# Goal of the exercise:
Write the records out again, exactly as they stand below.

# Saved data entries:
= = =
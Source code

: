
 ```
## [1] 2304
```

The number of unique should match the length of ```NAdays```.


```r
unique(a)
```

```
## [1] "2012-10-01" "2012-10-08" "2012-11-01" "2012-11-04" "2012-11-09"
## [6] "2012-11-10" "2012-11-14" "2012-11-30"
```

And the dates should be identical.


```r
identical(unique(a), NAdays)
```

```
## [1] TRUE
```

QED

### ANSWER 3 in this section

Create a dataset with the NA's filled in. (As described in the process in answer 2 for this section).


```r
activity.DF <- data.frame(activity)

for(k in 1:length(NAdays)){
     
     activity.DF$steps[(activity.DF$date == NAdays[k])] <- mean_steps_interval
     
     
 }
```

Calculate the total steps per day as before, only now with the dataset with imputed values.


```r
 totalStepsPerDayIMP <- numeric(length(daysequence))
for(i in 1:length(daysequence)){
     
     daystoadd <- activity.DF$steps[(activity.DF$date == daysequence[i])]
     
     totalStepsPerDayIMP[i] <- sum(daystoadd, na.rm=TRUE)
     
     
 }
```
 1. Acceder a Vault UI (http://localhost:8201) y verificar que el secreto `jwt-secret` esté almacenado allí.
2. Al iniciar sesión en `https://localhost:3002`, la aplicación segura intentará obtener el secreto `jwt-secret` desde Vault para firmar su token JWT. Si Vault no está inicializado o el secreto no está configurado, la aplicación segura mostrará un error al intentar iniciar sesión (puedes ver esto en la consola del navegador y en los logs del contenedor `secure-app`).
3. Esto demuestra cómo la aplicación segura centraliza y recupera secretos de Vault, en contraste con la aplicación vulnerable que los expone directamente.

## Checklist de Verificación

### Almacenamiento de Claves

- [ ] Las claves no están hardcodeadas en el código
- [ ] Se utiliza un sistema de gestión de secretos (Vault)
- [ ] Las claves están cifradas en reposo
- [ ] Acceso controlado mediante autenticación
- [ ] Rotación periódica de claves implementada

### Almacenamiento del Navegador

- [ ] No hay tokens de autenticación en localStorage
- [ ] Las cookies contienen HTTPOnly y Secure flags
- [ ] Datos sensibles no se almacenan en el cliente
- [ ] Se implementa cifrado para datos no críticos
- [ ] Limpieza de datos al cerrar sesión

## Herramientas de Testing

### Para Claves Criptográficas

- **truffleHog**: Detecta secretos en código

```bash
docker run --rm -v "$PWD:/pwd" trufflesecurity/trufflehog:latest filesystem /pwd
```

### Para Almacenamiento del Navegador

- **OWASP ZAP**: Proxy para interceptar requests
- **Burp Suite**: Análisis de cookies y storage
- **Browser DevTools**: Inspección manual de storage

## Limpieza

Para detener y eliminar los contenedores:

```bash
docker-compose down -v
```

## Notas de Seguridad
= = =
# Finished task:
Source code

:
 ```
## [1] 2304
```

The number of unique should match the length of ```NAdays```.


```r
unique(a)
```

```
## [1] "2012-10-01" "2012-10-08" "2012-11-01" "2012-11-04" "2012-11-09"
## [6] "2012-11-10" "2012-11-14" "2012-11-30"
```

And the dates should be identical.


```r
identical(unique(a), NAdays)
```

```
## [1] TRUE
```

QED

### ANSWER 3 in this section

Create a dataset with the NA's filled in. (As described in the process in answer 2 for this section).


```r
activity.DF <- data.frame(activity)

for(k in 1:length(NAdays)){
     
     activity.DF$steps[(activity.DF$date == NAdays[k])] <- mean_steps_interval
     
     
 }
```

Calculate the total steps per day as before, only now with the dataset with imputed values.


```r
 totalStepsPerDayIMP <- numeric(length(daysequence))
for(i in 1:length(daysequence)){
     
     daystoadd <- activity.DF$steps[(activity.DF$date == daysequence[i])]
     
     totalStepsPerDayIMP[i] <- sum(daystoadd, na.rm=TRUE)
     
     
 }
```
 1. Acceder a Vault UI (http://localhost:8201) y verificar que el secreto `jwt-secret` esté almacenado allí.
2. Al iniciar sesión en `https://localhost:3002`, la aplicación segura intentará obtener el secreto `jwt-secret` desde Vault para firmar su token JWT. Si Vault no está inicializado o el secreto no está configurado, la aplicación segura mostrará un error al intentar iniciar sesión (puedes ver esto en la consola del navegador y en los logs del contenedor `secure-app`).
3. Esto demuestra cómo la aplicación segura centraliza y recupera secretos de Vault, en contraste con la aplicación vulnerable que los expone directamente.

## Checklist de Verificación

### Almacenamiento de Claves

- [ ] Las claves no están hardcodeadas en el código
- [ ] Se utiliza un sistema de gestión de secretos (Vault)
- [ ] Las claves están cifradas en reposo
- [ ] Acceso controlado mediante autenticación
- [ ] Rotación periódica de claves implementada

### Almacenamiento del Navegador

- [ ] No hay tokens de autenticación en localStorage
- [ ] Las cookies contienen HTTPOnly y Secure flags
- [ ] Datos sensibles no se almacenan en el cliente
- [ ] Se implementa cifrado para datos no críticos
- [ ] Limpieza de datos al cerrar sesión

## Herramientas de Testing

### Para Claves Criptográficas

- **truffleHog**: Detecta secretos en código

```bash
docker run --rm -v "$PWD:/pwd" trufflesecurity/trufflehog:latest filesystem /pwd
```

### Para Almacenamiento del Navegador

- **OWASP ZAP**: Proxy para interceptar requests
- **Burp Suite**: Análisis de cookies y storage
- **Browser DevTools**: Inspección manual de storage

## Limpieza

Para detener y eliminar los contenedores:

```bash
docker-compose down -v
```

## Notas de Seguridad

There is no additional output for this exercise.